On Fri, Jan 10, 2025 at 11:09 PM Barry Song <21cnbao@gmail.com> wrote:
>
> Hi Usama,
>
> Please include me in the discussion. I'll try to attend, at least remotely.
>
> On Fri, Jan 10, 2025 at 9:06 AM Usama Arif <usamaarif642@gmail.com> wrote:
> >
> > I would like to propose a session to discuss the work going on
> > around large folio swapin, whether its traditional swap or
> > zswap or zram.
> >
> > Large folios have obvious advantages that have been discussed before
> > like fewer page faults, batched PTE and rmap manipulation, reduced
> > lru list, TLB coalescing (for arm64 and amd).
> > However, swapping in large folios has its own drawbacks like higher
> > swap thrashing.
> > I had initially sent a RFC of zswapin of large folios in [1]
> > but it causes a regression due to swap thrashing in kernel
> > build time, which I am confident is happening with zram large
> > folio swapin as well (which is merged in kernel).
> >
> > Some of the points we could discuss in the session:
> >
> > - What is the right (preferably open source) benchmark to test for
> > swapin of large folios? kernel build time in limited
> > memory cgroup shows a regression, microbenchmarks show a massive
> > improvement, maybe there are benchmarks where TLB misses is
> > a big factor and show an improvement.
>
> My understanding is that it largely depends on the workload. In interactive
> scenarios, such as on a phone, swap thrashing is not an issue because
> there is minimal to no thrashing for the app occupying the screen
> (foreground). In such cases, swap bandwidth becomes the most critical factor
> in improving app switching speed, especially when multiple applications
> are switching between background and foreground states.
>
> >
> > - We could have something like
> > /sys/kernel/mm/transparent_hugepage/hugepages-*kB/swapin_enabled
> > to enable/disable swapin but its going to be difficult to tune, might
> > have different optimum values based on workloads and are likely to be
> > left at their default values. Is there some dynamic way to decide when
> > to swapin large folios and when to fallback to smaller folios?
> > swapin_readahead swapcache path which only supports 4K folios atm has a
> > read ahead window based on hits, however readahead is a folio flag and
> > not a page flag, so this method can't be used as once a large folio
> > is swapped in, we won't get a fault and subsequent hits on other
> > pages of the large folio won't be recorded.
> >
> > - For zswap and zram, it might be that doing larger block compression/
> > decompression might offset the regression from swap thrashing, but it
> > brings about its own issues.

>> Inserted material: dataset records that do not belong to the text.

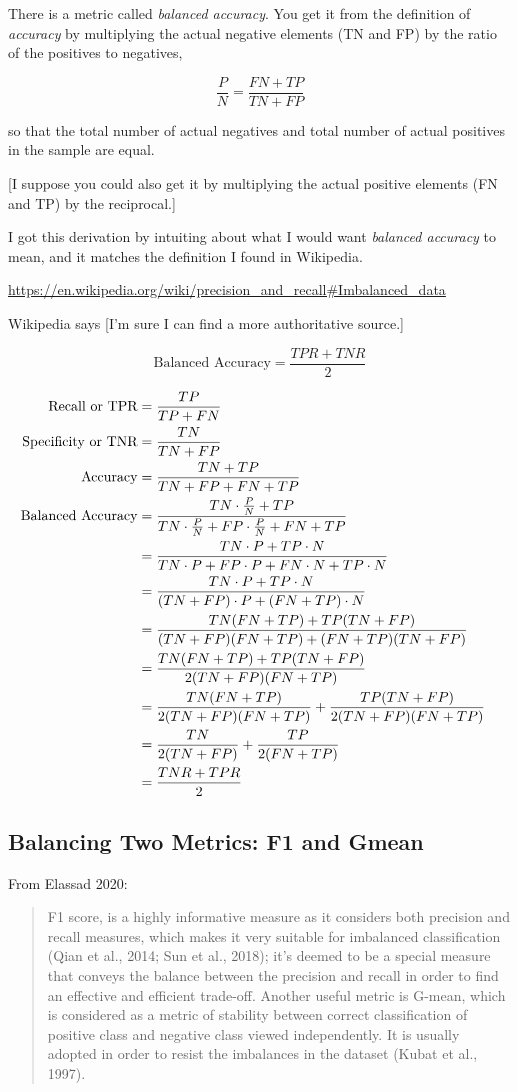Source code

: There is a metric called {\it balanced accuracy}.  You get it from the definition of {\it accuracy} by multiplying the actual negative elements (TN and FP) by the ratio of the positives to negatives, 

$$\frac{P}{N} = \frac{FN+TP}{TN+FP}$$

so that the total number of actual negatives and total number of actual positives in the sample are equal.

[I suppose you could also get it by multiplying the actual positive elements (FN and TP) by the reciprocal.]

I got this derivation by intuiting about what I would want {\it balanced accuracy} to mean, and it matches the definition I found in Wikipedia.  

\url{https://en.wikipedia.org/wiki/precision_and_recall#Imbalanced_data}

Wikipedia says [I'm sure I can find a more authoritative source.]

$$\text{Balanced Accuracy} = \frac{TPR + TNR}{2}$$

\begin{align*}
	\text{Recall or TPR} &= \frac{TP}{TP+FN} \cr
	\text{Specificity or TNR} &= \frac{TN}{TN+FP} \cr
	\text{Accuracy} &= \frac{TN+TP}{TN+FP+FN+TP} \cr
	\text{Balanced Accuracy} &=  \frac{TN \cdot \frac{P}{N}+TP}{TN \cdot \frac{P}{N}+FP \cdot \frac{P}{N}+FN+TP} \cr
		&= \frac{TN \cdot P+TP \cdot N}{TN \cdot P+FP \cdot P+FN \cdot N+TP\cdot N} \cr
	&= \frac{TN \cdot P+TP \cdot N}{(TN+FP) \cdot P+(FN+TP) \cdot  N} \cr
	&= \frac{TN (FN+TP)+TP (TN+FP)}{(TN+FP) (FN+TP)+(FN+TP) (TN+FP)} \cr
	&= \frac{TN (FN+TP)+TP (TN+FP)}{2(TN+FP) (FN+TP)} \cr
	&= \frac{TN (FN+TP)}{2(TN+FP) (FN+TP)}  + \frac{TP (TN+FP)}{2(TN+FP) (FN+TP)} \cr
	&= \frac{TN}{2(TN+FP) }  + \frac{TP }{2 (FN+TP)} \cr
	&= \frac{TNR+TPR}{2} \cr
\end{align*}


\subsection{Balancing Two Metrics:  F1 and Gmean}

From Elassad 2020:
\cite{ELAMRANIABOUELASSAD2020102708}

\begin{quote}
F1 score, is a highly informative measure as it considers both precision and recall measures, which makes it very suitable for
imbalanced classification (Qian et al., 2014; Sun et al., 2018); it’s deemed to be a special measure that conveys the balance between
the precision and recall in order to find an effective and efficient trade-off. Another useful metric is G-mean, which is considered as a
metric of stability between correct classification of positive class and negative class viewed independently. It is usually adopted in
order to resist the imbalances in the dataset (Kubat et al., 1997).
\end{quote}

For e.g. once a large folio is swapped
> > out, it could fail to swapin as a large folio and fallback
> > to 4K, resulting in redundant decompressions.
>
> That's correct. My current workaround involves swapping four small folios,
> and zsmalloc will compress and decompress in chunks of four pages,
> regardless of the actual size of the mTHP - The improvement in compression
> ratio and speed becomes less significant after exceeding four pages, even
> though there is still some increase.
>
> Our recent experiments on phone also show that enabling direct reclamation
> for do_swap_page() to allocate 2-order mTHP results in a 0% allocation
> failure rate -  this probably removes the need for fallbacking to 4 small
> folios. (Note that our experiments include Yu's TAO—Android GKI has
> already merged it. However, since 2 is less than
> PAGE_ALLOC_COSTLY_ORDER, we might achieve similar results even
> without Yu's TAO, although I have not confirmed this.)
>
> > This will also mean swapin of large folios from traditional swap
> > isn't something we should proceed with?
> >
> > - Should we even support large folio swapin? You often have high swap
> > activity when the system/cgroup is close to running out of memory, at this
> > point, maybe the best way forward is to just swapin 4K pages and let
> > khugepaged [2], [3] collapse them if the surrounding pages are swapped in
> > as well.
>
> This approach might be suitable for non-interactive scenarios, such as building
> a kernel within a memory control group (memcg) or running other server
> applications. However, performing collapse in interactive and power-sensitive
> scenarios would be unnecessary and could lead to wasted power due to
> memory migration and unmap/map operations.
>
> However, it is quite challenging to automatically determine the type
> of workloads
> the system is running. I feel we still need a global control to decide whether
> to enable mTHP swap-in—not necessarily per size, but at least at a global level.
> That said, there is evident resistance to introducing additional
> controls to enable
> or disable mTHP features.

I drafted an approach that eliminates the need for this control. Based on my
testing, it results in even less swap thrashing compared to disabling mTHP
swap-in for the non-mglru case. Here are the results:

real	6m27.227s
user	49m46.751s
sys	3m34.512s
pswpin: 294050
pswpout: 1265556
64kB-swpout: 0
32kB-swpout: 0
16kB-swpout: 288163
64kB-swpin: 0
32kB-swpin: 0
16kB-swpin: 22899
pgpgin: 11816316
pgpgout: 13891256
swpout_zero: 136907
swpin_zero: 77215

The draft is as below,

[PATCH RFC] mm: throttle large folios swap-in based on thrashing

We have two types of workloads. The first is interactive systems, where the
foreground desktop apps typically do not swap out. In this case, we are more
concerned with swap bandwidth for switching background and foreground apps,
which is primarily driven by large folio swap-ins.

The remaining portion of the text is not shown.